[M3devel] cm3 llvm backend?

Rodney M. Bates rodney_bates at lcwb.coop
Tue Jun 28 02:29:47 CEST 2016

On 06/27/2016 03:28 PM, Jay K wrote:
> Regarding debug info.
> I have thought about this.
> Various optimizing compilers make some effort to produce
> some debug info.
> And as much as they don't optimize, they should do that.
> However I believe in general, optimization and describability
> with any debug format, is not a solvable problem.
> There are many points in a program where things aren't particularly
> transformed/lost by the optimizer.
> Things tend to be clearly defined at the start of a function.
> Variable locations can be described over ranges of code as either
> being in a particular register, or register + offset (frame), or nowhere.
> But line numbers, as critical as they are, I think are the most
> untenable aspect.
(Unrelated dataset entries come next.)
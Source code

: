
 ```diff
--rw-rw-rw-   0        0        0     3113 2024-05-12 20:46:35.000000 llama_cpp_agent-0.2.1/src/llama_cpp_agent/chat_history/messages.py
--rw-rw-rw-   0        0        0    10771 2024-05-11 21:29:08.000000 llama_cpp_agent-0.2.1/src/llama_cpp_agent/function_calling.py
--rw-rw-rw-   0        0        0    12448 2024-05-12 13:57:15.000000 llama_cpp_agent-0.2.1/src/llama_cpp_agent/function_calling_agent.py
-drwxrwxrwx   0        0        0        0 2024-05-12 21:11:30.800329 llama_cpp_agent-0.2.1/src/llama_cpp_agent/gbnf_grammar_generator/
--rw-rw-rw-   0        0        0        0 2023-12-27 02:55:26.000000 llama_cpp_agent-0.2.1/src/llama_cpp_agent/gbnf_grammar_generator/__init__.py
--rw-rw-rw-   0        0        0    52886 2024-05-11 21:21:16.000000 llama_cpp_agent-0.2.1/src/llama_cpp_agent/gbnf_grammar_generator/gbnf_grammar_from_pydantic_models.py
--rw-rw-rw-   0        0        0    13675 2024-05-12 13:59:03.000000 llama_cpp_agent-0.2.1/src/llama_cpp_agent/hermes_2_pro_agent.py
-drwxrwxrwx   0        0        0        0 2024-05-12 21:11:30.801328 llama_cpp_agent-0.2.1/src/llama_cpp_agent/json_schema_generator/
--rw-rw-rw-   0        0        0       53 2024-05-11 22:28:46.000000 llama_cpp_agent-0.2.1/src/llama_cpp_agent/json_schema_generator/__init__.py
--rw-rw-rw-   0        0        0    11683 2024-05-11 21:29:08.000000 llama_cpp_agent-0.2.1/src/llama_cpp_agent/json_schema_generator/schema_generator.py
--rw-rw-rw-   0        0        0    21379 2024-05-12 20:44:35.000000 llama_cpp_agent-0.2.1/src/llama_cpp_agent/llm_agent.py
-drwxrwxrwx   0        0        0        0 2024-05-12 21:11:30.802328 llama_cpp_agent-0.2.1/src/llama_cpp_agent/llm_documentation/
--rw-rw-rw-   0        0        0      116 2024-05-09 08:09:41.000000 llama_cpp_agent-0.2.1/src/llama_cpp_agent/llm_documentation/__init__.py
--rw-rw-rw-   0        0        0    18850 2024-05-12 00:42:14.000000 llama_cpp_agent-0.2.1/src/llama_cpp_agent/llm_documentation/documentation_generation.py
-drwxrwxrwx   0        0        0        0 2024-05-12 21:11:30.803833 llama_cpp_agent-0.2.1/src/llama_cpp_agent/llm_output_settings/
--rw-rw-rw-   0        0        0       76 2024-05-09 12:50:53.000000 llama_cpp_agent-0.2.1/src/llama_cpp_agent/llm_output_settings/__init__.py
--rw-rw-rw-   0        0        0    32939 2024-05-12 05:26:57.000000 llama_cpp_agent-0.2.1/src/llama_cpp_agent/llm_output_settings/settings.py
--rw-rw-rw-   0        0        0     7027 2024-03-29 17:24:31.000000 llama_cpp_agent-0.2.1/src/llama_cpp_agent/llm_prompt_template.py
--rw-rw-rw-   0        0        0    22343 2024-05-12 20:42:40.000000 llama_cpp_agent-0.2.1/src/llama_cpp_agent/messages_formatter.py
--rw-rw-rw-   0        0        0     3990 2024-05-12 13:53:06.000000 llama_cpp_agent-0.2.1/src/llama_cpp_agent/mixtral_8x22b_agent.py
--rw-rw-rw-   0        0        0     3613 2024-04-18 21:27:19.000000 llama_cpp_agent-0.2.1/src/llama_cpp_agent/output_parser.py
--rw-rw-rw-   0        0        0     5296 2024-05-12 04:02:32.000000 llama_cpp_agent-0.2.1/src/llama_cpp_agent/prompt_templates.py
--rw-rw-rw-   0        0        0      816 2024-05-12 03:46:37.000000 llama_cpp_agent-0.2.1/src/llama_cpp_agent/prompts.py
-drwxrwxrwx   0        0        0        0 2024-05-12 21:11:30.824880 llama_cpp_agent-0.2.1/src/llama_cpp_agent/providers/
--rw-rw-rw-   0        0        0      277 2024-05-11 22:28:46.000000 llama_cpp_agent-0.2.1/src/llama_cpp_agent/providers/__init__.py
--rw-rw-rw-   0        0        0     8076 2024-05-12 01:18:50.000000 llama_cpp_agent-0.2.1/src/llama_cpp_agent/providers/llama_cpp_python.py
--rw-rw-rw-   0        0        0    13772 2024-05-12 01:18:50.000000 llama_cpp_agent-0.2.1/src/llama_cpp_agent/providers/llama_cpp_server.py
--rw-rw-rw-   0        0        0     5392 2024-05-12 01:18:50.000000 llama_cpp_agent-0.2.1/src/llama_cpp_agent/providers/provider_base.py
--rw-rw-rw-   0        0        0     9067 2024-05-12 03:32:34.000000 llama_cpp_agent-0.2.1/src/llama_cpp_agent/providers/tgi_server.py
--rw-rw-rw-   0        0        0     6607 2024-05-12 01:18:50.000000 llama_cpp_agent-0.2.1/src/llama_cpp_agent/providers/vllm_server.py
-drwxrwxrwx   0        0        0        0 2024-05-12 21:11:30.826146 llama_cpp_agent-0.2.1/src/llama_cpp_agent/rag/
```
Compilers can move code around arbitrarily, including removing it.

Yes, this is a bundle of hard problems.  llvm's official goal is that, in the
face of optimizations, it should still be possible for a debugger to observe
all program state of the original program, but not necessarily alter any state.
Without optimizations, it should also be possible to alter any state as well.
How well they are achieving this, I don't know, but I would guess it comes closer
than gcc, especially an old gcc.

> The C backend also has good debugging as a goal.
> We should be able to have structs with fields, instead of just byte arrays.
> And all the parameters/locals should have good names.
>    This I messed up slightly and will try to fix. Every identifier
>    gets an appended number for uniqueness, which is sometimes but rarely needed.
> Does the current LLVM backend produce any debug info or none?
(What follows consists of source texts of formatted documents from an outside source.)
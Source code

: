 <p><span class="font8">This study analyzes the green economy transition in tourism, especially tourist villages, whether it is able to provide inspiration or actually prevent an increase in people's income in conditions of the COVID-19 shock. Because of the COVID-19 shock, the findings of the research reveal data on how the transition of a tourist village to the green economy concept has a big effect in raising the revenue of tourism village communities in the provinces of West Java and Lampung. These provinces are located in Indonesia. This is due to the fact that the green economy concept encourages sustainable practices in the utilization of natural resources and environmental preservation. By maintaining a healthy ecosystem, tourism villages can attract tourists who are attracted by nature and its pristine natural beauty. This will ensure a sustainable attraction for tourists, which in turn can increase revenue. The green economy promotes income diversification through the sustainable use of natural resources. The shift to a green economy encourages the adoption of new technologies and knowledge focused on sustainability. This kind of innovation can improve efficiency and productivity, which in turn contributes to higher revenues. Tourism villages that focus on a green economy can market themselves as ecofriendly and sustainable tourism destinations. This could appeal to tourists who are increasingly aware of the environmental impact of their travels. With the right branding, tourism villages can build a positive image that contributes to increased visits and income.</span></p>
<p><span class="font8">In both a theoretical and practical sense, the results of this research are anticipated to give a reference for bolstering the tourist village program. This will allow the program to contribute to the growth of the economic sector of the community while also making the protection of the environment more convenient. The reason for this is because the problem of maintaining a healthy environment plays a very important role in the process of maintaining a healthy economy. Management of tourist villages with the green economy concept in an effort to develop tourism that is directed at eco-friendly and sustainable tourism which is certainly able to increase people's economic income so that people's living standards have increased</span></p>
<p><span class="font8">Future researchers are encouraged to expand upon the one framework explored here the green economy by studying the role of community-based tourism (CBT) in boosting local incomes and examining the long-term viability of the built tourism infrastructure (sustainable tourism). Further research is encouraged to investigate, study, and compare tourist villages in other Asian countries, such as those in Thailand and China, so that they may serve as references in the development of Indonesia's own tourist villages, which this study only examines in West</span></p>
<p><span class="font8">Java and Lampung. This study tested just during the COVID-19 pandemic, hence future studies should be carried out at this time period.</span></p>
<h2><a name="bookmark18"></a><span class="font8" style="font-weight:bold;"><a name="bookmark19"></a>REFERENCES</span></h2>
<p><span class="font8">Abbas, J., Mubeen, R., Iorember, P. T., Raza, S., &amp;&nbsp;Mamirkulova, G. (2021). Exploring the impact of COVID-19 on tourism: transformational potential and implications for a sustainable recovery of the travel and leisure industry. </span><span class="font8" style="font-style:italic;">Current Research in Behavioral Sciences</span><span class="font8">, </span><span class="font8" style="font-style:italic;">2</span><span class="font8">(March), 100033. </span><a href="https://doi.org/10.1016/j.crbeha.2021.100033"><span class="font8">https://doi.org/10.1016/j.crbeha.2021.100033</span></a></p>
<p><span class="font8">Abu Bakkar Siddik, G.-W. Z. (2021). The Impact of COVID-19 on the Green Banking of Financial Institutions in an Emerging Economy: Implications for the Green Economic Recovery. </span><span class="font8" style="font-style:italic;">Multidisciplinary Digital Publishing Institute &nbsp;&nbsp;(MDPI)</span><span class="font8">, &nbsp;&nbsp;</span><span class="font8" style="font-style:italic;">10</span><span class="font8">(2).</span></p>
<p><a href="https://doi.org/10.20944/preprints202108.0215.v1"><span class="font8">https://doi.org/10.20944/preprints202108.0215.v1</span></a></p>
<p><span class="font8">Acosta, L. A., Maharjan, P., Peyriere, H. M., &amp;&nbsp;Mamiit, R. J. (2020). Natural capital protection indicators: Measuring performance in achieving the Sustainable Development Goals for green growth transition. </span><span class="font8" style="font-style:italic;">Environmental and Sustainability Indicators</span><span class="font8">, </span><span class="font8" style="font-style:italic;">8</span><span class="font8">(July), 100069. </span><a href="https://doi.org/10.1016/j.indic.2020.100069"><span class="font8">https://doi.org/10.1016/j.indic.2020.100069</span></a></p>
It has lots of code for producing debug info, probably as much code as
for producing compilable output, maybe slightly more.  I think it is
pretty complete.  But it has not had a lot of testing, and there are
known cases where it has crashes.  The tests expose several of these.
I was working on this when I hit the problem I have complained about.
If you don't ask for debug output, these don't happen.  If I could
decide what to do when llvm's debug info is inadequate, I would work
on fixing them--probably not too big a job.

> I probably avoid any approach that requires writing bindings.
> Unless it is to our own code, like I did for Posix.
> Otherwise keeping things up to date is tedious and error prone and errors are fatal.
> To our own code is just slightly better.
> Maybe I'll write bitcode. Or go through the persisted cm3cg IR that m3cc uses, but it sounds
> like you are super far along and we should build on that.
> I have other things to do first though and I can't promise that I won't reinvent eventually.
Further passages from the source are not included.